In this article, the radiative and nonradiative decay processes of four cyclometalated (C^∧C*) platinum­(II) N-heterocyclic carbene (NHC) complexes were unveiled via density functional theory and time-dependent density functional theory. In order to explore the influence of π-conjugation on quantum yields of (NHC)­Pt­(acac) (NHCN-heterocyclic carbene, acac = acetylacetonate) complexes, the factors that determine the radiative process, including singlet–triplet splitting energies, transition dipole moments, and spin–orbit coupling (SOC) matrix elements between the lowest triplet states and singlet excited states were calculated.
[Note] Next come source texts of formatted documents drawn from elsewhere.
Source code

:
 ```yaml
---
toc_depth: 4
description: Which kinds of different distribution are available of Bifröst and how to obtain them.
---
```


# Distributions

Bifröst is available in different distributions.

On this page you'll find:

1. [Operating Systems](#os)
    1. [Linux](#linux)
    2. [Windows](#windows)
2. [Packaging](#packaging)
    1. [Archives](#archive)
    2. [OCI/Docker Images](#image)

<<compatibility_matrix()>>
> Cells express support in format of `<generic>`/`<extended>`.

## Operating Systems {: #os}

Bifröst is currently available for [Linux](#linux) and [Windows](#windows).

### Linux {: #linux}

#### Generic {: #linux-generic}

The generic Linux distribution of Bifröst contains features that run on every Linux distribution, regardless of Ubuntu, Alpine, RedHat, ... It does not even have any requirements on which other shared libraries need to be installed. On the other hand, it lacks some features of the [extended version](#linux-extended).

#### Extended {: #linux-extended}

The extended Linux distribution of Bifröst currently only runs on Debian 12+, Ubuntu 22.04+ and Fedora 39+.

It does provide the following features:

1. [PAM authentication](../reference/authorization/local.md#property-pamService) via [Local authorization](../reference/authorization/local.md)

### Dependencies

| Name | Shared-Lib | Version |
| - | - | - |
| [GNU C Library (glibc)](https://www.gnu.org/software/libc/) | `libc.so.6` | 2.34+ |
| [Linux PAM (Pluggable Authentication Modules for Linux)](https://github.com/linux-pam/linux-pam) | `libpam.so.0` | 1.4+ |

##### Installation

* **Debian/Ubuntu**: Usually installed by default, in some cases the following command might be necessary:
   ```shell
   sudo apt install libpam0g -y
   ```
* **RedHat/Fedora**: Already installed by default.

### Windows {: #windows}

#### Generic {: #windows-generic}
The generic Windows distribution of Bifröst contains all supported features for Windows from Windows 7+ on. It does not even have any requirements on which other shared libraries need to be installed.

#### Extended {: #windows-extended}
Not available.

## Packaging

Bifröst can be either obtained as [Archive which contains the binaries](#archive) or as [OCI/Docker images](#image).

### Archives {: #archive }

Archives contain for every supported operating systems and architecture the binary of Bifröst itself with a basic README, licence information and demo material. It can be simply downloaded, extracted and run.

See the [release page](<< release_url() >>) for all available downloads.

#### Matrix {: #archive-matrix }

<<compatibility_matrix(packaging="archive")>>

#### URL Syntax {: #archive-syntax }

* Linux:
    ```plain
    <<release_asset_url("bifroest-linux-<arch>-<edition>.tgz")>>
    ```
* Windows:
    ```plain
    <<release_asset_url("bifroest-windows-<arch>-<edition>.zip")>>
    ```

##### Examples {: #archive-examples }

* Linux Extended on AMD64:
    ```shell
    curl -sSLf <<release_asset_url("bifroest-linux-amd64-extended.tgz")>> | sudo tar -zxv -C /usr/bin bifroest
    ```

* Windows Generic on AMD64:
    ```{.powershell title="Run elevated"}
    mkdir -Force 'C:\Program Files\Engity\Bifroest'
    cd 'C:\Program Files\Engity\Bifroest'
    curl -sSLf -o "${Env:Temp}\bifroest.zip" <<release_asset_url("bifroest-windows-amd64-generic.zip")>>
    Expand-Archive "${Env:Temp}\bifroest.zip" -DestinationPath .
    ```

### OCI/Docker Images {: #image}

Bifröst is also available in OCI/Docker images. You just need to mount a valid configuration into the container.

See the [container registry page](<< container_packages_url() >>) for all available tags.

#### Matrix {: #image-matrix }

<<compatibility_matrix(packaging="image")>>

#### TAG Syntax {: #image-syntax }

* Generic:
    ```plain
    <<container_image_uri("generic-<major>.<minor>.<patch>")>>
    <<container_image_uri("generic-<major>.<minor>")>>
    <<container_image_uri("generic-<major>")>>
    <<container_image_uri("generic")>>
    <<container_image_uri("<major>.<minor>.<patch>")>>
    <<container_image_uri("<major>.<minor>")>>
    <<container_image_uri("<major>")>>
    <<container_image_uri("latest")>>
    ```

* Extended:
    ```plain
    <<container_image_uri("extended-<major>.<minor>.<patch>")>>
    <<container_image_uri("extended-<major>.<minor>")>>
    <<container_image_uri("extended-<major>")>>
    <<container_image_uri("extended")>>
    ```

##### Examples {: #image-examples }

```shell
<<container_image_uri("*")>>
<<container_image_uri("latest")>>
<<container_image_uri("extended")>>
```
In addition, the SOC matrix elements between the lowest triplet state and the ground state as well as Huang–Rhys factors were also computed to describe the temperature-independent nonradiative decay processes. Also, the triplet potential energy surfaces were investigated to elucidate the temperature-dependent nonradiative decay processes. The results indicate that complex Pt-1 has higher radiative decay rate than complexes Pt-2–4 due to the larger SOC matrix elements between the lowest triplet states and singlet excited states. However, complexes Pt-2–4 have smaller Huang–Rhys factors, smaller SOC matrix elements between the lowest triplet and the ground states, and higher active energy barriers than complex Pt-1, indicating that complexes Pt-2–4 have smaller nonradiative decay rate constants. According to these results, one may discern why complex Pt-2 has higher phosphorescence quantum efficiency than complex Pt-1; meanwhile, it can be inferred that the nonradiative decay process plays an important role in the whole photodeactivation process. In addition, on the basis of complex Pt-2, Pt-5 was designed to investigate the influence of substitution group on the photodeactivation process of rigid (NHC)­Pt­(acac) complex.